__TO DO__: Only the lines from the start of the entries through the line with "outcome in this" should be returned, each exactly as it stands, and no pictures.

__DATA FOR ANALYSIS__:
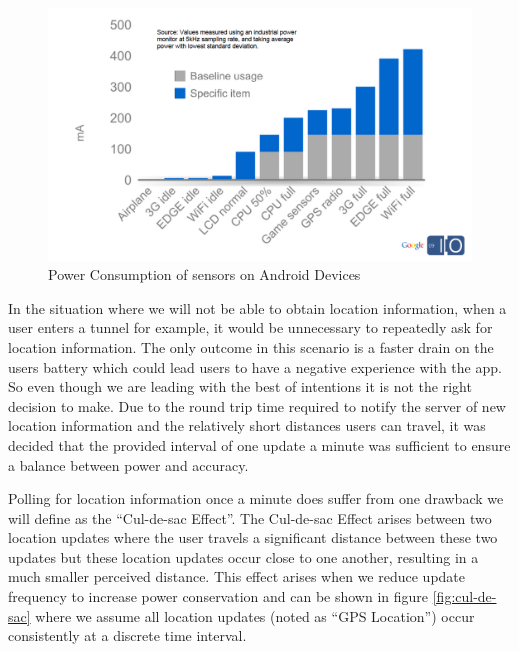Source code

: \begin{figure}[h]
  \centering
  \includegraphics[width=\textwidth]{images/power.png}
  \caption{Power Consumption of sensors on Android Devices \cite{android_efficiencySlides}}
  \label{fig:power}
\end{figure}

In the situation where we will not be able to obtain location
information, when a user enters a tunnel for example, it would be
unnecessary to repeatedly ask for location information. The only
outcome in this scenario is a faster drain on the users battery which
could lead users to have a negative experience with the app. So even
though we are leading with the best of intentions it is not the right
decision to make. Due to the round trip time required to notify the
server of new location information and the relatively short distances
users can travel, it was decided that the provided interval of one
update a minute was sufficient to ensure a balance between power and
accuracy. 

Polling for location information once a minute does suffer from one
drawback we will define as the ``Cul-de-sac Effect''. The Cul-de-sac
Effect arises between two location updates where the user travels a
significant distance between these two updates but these location
updates occur close to one another, resulting in a much smaller
perceived distance. This effect arises when we reduce update
frequency to increase power conservation and can be shown in figure 
\ref{fig:cul-de-sac} where we assume all location updates (noted as
``GPS Location'') occur consistently at a discrete time interval.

__REPLY TO THE TASK__:
Source code

: \begin{figure}[h]
  \centering
  \includegraphics[width=\textwidth]{images/power.png}
  \caption{Power Consumption of sensors on Android Devices \cite{android_efficiencySlides}}
  \label{fig:power}
\end{figure}

In the situation where we will not be able to obtain location
information, when a user enters a tunnel for example, it would be
unnecessary to repeatedly ask for location information. The only
outcome in this scenario is a faster drain on the users battery which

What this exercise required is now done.